• [EXERCISE OBJECTIVE] Every line containing the word "confirmation" must be pulled from the records.

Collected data
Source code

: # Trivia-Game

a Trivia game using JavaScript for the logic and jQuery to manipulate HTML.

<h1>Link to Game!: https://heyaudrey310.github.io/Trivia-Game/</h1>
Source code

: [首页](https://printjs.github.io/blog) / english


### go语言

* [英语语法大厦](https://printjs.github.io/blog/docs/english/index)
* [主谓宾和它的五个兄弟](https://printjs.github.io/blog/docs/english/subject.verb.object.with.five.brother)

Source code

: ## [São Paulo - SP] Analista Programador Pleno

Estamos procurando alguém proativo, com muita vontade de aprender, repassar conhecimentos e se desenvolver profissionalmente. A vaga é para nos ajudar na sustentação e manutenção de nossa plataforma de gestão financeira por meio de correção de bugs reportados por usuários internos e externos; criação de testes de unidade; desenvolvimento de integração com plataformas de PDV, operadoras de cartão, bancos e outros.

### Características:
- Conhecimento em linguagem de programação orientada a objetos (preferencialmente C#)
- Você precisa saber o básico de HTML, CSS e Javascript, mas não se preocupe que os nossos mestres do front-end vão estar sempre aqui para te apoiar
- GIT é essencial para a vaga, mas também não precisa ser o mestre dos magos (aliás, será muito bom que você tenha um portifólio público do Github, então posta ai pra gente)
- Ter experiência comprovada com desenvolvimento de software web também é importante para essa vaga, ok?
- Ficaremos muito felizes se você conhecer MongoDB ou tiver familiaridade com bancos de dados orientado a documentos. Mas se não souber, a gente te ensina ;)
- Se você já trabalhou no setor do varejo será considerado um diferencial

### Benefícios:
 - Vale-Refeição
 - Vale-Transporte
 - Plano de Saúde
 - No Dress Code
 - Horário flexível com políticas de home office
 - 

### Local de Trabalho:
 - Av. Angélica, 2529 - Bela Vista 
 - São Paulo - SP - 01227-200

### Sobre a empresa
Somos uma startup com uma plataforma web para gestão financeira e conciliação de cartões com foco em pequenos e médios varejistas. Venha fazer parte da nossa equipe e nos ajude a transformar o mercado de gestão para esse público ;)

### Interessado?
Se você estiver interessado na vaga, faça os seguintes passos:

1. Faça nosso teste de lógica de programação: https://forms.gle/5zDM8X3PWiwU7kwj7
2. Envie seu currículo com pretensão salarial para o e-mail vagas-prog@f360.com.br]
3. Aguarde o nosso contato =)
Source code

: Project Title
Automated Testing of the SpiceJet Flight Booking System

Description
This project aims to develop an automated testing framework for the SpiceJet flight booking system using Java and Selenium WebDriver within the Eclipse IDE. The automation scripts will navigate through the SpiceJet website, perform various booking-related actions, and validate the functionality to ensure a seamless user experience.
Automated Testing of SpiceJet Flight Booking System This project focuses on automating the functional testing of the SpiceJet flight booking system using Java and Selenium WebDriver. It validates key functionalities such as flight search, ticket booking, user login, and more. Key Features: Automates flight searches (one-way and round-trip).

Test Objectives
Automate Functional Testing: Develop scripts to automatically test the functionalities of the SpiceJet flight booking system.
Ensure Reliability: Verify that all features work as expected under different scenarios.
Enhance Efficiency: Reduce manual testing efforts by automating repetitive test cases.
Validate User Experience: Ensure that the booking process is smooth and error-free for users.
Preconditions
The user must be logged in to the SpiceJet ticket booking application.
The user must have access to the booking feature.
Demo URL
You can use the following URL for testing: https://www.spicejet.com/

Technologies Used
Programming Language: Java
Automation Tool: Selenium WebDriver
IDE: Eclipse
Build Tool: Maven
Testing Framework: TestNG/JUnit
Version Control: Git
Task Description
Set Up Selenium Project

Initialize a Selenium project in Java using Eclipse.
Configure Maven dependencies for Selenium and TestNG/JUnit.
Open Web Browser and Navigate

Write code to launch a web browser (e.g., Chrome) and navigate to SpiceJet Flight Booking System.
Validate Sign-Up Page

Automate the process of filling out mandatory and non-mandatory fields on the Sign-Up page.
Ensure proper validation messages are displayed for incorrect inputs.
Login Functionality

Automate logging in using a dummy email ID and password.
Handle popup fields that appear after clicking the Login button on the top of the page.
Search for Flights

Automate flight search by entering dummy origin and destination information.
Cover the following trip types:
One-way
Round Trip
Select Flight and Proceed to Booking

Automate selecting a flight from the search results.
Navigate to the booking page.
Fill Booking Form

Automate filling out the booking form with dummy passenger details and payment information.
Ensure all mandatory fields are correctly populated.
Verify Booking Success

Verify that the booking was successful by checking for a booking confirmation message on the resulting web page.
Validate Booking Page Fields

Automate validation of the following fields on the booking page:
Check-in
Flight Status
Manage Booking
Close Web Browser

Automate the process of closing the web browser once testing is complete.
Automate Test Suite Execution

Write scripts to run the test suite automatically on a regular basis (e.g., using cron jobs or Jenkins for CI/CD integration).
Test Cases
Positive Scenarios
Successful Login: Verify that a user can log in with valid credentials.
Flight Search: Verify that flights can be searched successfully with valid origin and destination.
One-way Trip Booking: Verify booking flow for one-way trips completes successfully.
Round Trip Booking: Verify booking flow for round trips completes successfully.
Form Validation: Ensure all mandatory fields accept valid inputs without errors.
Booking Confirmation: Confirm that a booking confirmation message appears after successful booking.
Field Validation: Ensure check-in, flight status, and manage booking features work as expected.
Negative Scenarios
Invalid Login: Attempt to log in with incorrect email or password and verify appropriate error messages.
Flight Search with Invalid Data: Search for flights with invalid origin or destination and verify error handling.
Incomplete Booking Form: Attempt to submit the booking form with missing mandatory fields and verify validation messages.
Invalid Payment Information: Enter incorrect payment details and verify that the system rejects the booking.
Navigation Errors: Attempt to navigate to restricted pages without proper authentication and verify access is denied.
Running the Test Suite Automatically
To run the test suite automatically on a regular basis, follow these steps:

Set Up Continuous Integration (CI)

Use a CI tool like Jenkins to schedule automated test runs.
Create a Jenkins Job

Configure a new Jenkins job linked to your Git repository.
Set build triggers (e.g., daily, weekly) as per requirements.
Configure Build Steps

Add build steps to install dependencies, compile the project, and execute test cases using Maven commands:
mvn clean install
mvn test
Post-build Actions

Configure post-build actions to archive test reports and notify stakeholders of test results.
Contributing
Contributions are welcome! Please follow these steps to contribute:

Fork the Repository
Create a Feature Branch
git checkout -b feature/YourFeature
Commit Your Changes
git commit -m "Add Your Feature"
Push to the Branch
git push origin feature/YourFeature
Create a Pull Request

• [ANSWER TO THIS TASK]
Verify that the booking was successful by checking for a booking confirmation message on the resulting web page.
Booking Confirmation: Confirm that a booking confirmation message appears after successful booking.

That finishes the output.